*Recorded information*:
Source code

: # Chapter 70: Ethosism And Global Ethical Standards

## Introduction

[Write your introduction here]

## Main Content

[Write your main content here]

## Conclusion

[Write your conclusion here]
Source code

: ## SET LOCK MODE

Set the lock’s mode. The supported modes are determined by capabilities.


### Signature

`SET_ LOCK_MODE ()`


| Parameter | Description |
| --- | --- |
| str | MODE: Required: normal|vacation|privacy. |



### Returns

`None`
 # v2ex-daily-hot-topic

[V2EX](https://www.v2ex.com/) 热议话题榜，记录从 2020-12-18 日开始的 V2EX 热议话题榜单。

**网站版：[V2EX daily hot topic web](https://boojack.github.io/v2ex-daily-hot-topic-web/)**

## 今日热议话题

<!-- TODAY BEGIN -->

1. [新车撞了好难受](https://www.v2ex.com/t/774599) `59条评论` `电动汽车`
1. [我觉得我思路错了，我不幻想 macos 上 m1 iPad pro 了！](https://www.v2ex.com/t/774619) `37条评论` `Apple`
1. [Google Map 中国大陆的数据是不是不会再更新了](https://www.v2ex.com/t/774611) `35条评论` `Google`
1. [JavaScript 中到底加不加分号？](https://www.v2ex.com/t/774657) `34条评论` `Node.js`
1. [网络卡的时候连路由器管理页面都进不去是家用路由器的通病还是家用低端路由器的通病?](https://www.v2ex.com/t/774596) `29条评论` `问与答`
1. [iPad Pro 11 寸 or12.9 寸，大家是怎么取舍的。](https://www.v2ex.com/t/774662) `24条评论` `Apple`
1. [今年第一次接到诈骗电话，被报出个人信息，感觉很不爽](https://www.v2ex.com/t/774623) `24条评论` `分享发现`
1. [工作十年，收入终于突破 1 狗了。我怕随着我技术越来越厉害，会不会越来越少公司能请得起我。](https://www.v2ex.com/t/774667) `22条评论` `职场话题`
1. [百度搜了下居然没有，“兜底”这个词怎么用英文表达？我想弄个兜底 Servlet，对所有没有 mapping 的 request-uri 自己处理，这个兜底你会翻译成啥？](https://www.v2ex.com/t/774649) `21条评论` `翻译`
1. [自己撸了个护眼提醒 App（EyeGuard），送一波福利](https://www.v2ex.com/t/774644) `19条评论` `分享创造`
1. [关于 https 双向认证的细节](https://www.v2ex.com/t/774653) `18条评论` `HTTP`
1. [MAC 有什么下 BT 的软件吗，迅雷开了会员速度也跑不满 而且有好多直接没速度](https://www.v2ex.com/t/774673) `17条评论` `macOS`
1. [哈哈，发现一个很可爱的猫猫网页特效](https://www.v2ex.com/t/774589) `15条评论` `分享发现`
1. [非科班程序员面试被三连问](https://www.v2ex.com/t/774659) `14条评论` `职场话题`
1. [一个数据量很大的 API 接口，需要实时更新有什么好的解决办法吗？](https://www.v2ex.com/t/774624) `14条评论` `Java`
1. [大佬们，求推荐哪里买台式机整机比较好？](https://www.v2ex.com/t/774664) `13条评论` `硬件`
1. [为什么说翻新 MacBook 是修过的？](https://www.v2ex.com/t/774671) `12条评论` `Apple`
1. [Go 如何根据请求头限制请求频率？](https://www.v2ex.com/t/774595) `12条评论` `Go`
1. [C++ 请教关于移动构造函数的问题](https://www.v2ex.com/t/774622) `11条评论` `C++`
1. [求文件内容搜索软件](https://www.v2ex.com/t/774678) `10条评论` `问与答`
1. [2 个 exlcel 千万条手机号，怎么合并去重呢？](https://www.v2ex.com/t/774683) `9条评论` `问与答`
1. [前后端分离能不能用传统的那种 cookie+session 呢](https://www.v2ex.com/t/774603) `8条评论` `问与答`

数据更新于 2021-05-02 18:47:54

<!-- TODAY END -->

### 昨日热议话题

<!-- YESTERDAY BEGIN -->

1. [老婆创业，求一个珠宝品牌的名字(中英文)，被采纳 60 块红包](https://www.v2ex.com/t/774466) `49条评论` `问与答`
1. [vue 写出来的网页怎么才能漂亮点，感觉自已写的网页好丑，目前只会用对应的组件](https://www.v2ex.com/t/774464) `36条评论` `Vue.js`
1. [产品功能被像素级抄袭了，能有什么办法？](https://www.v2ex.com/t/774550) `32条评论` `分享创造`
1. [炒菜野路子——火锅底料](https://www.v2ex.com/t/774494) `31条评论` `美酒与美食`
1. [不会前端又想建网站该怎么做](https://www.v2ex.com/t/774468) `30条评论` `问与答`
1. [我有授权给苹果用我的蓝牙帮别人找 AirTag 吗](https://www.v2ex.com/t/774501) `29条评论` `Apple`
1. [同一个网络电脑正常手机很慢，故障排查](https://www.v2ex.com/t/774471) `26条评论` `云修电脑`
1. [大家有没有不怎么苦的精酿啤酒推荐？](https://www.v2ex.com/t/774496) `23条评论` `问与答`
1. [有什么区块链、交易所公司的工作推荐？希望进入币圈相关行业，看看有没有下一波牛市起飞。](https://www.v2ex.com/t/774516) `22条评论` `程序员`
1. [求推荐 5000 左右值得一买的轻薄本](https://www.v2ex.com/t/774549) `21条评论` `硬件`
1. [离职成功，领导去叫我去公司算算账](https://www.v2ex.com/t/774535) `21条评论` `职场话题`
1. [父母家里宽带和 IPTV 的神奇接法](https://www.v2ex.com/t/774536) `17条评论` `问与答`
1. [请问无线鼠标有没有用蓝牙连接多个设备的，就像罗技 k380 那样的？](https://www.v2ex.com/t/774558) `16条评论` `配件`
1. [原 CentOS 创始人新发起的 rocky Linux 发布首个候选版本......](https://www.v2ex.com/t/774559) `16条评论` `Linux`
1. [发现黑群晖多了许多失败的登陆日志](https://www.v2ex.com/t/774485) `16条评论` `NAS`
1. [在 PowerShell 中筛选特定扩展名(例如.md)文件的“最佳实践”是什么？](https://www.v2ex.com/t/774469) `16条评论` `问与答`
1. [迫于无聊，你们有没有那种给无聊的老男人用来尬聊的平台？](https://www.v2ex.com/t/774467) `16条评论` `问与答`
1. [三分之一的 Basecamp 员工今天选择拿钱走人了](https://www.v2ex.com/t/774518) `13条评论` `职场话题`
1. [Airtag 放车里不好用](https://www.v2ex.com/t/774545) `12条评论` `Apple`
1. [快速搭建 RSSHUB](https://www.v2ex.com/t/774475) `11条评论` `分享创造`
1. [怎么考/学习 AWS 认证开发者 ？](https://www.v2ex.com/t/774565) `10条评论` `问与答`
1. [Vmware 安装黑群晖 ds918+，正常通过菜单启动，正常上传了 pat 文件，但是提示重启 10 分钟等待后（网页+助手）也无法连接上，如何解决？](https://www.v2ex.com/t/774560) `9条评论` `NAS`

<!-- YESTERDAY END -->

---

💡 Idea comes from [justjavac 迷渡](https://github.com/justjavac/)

...

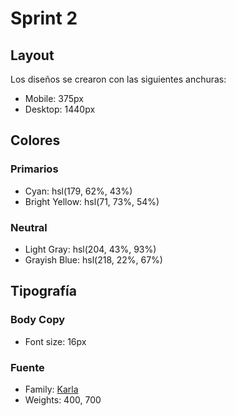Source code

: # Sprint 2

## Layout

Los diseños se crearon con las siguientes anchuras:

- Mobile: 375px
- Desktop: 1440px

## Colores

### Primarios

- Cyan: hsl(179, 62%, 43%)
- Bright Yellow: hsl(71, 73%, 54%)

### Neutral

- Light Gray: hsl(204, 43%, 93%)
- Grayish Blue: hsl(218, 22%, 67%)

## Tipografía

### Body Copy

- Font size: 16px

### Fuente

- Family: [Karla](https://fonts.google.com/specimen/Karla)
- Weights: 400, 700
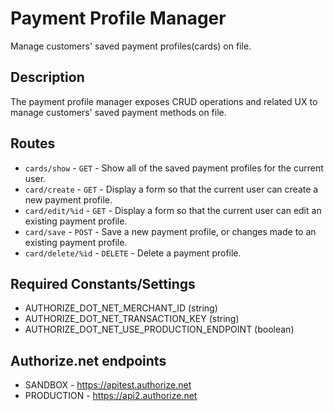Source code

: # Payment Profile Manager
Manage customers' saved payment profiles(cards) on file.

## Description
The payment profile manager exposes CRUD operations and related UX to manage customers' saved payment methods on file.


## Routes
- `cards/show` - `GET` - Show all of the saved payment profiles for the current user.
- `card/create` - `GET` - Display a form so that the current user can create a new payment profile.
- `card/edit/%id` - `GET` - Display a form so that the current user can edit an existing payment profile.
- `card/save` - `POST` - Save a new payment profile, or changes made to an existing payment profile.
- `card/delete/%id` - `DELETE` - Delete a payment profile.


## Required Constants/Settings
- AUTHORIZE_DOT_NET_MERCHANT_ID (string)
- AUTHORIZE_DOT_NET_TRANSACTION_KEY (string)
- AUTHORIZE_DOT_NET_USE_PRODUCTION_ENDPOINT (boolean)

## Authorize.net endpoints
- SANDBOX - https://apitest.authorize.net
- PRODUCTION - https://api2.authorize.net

*What the task requires*: Retype only this portion of the data above: the line containing "1. [一个数据量很大的 API", the line containing "1. [为什么说翻新 MacBook", and all lines between them, exactly.

*Worked solution*:
1. [一个数据量很大的 API 接口，需要实时更新有什么好的解决办法吗？](https://www.v2ex.com/t/774624) `14条评论` `Java`
1. [大佬们，求推荐哪里买台式机整机比较好？](https://www.v2ex.com/t/774664) `13条评论` `硬件`
1. [为什么说翻新 MacBook 是修过的？](https://www.v2ex.com/t/774671) `12条评论` `Apple`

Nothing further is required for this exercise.